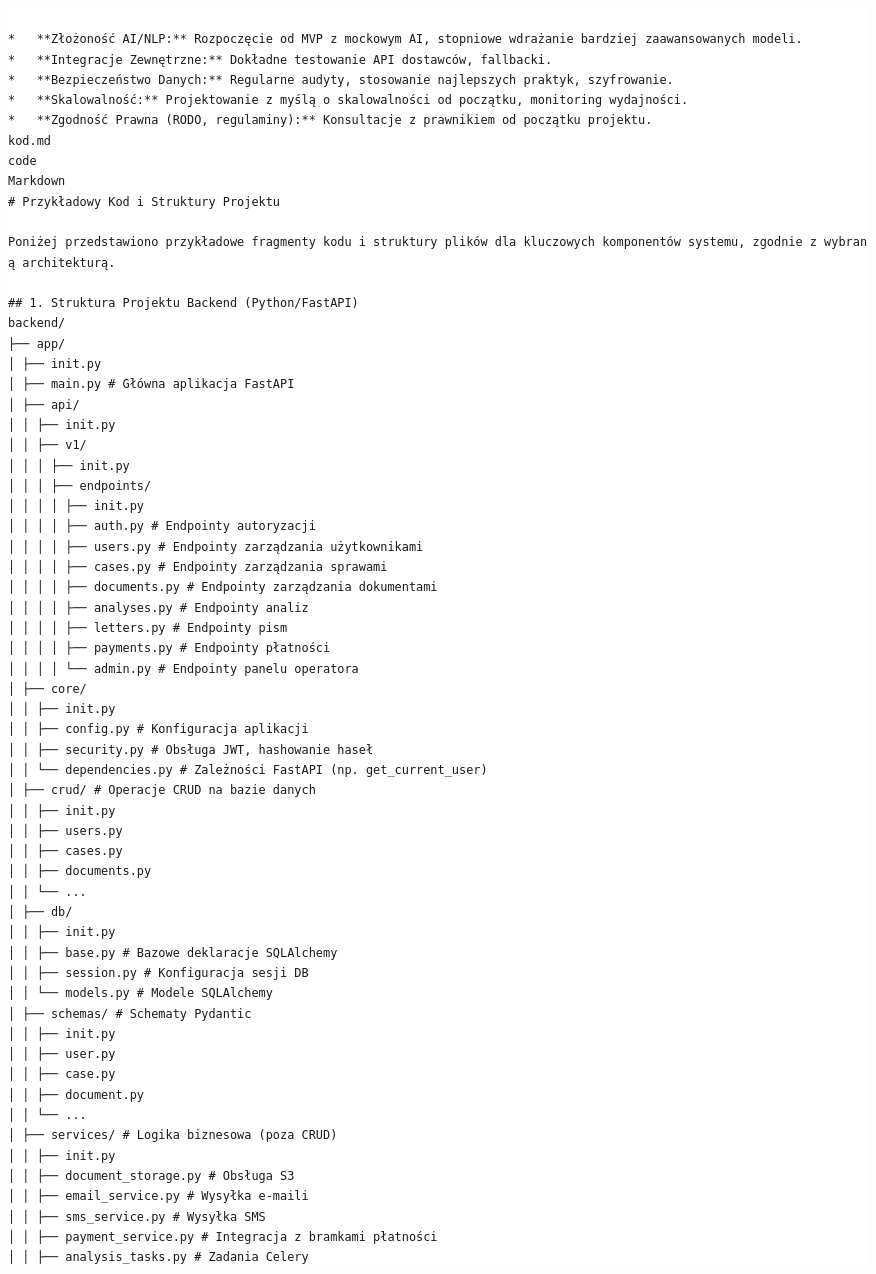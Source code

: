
 ```mermaid

*   **Złożoność AI/NLP:** Rozpoczęcie od MVP z mockowym AI, stopniowe wdrażanie bardziej zaawansowanych modeli.
*   **Integracje Zewnętrzne:** Dokładne testowanie API dostawców, fallbacki.
*   **Bezpieczeństwo Danych:** Regularne audyty, stosowanie najlepszych praktyk, szyfrowanie.
*   **Skalowalność:** Projektowanie z myślą o skalowalności od początku, monitoring wydajności.
*   **Zgodność Prawna (RODO, regulaminy):** Konsultacje z prawnikiem od początku projektu.
kod.md
code
Markdown
# Przykładowy Kod i Struktury Projektu

Poniżej przedstawiono przykładowe fragmenty kodu i struktury plików dla kluczowych komponentów systemu, zgodnie z wybraną architekturą.

## 1. Struktura Projektu Backend (Python/FastAPI)
backend/
├── app/
│ ├── init.py
│ ├── main.py # Główna aplikacja FastAPI
│ ├── api/
│ │ ├── init.py
│ │ ├── v1/
│ │ │ ├── init.py
│ │ │ ├── endpoints/
│ │ │ │ ├── init.py
│ │ │ │ ├── auth.py # Endpointy autoryzacji
│ │ │ │ ├── users.py # Endpointy zarządzania użytkownikami
│ │ │ │ ├── cases.py # Endpointy zarządzania sprawami
│ │ │ │ ├── documents.py # Endpointy zarządzania dokumentami
│ │ │ │ ├── analyses.py # Endpointy analiz
│ │ │ │ ├── letters.py # Endpointy pism
│ │ │ │ ├── payments.py # Endpointy płatności
│ │ │ │ └── admin.py # Endpointy panelu operatora
│ ├── core/
│ │ ├── init.py
│ │ ├── config.py # Konfiguracja aplikacji
│ │ ├── security.py # Obsługa JWT, hashowanie haseł
│ │ └── dependencies.py # Zależności FastAPI (np. get_current_user)
│ ├── crud/ # Operacje CRUD na bazie danych
│ │ ├── init.py
│ │ ├── users.py
│ │ ├── cases.py
│ │ ├── documents.py
│ │ └── ...
│ ├── db/
│ │ ├── init.py
│ │ ├── base.py # Bazowe deklaracje SQLAlchemy
│ │ ├── session.py # Konfiguracja sesji DB
│ │ └── models.py # Modele SQLAlchemy
│ ├── schemas/ # Schematy Pydantic
│ │ ├── init.py
│ │ ├── user.py
│ │ ├── case.py
│ │ ├── document.py
│ │ └── ...
│ ├── services/ # Logika biznesowa (poza CRUD)
│ │ ├── init.py
│ │ ├── document_storage.py # Obsługa S3
│ │ ├── email_service.py # Wysyłka e-maili
│ │ ├── sms_service.py # Wysyłka SMS
│ │ ├── payment_service.py # Integracja z bramkami płatności
│ │ ├── analysis_tasks.py # Zadania Celery
```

__Prompt__
Across the records above, return every line that contains the word "SQLAlchemy".

__Answer for this exercise__
│ │ ├── base.py # Bazowe deklaracje SQLAlchemy
│ │ └── models.py # Modele SQLAlchemy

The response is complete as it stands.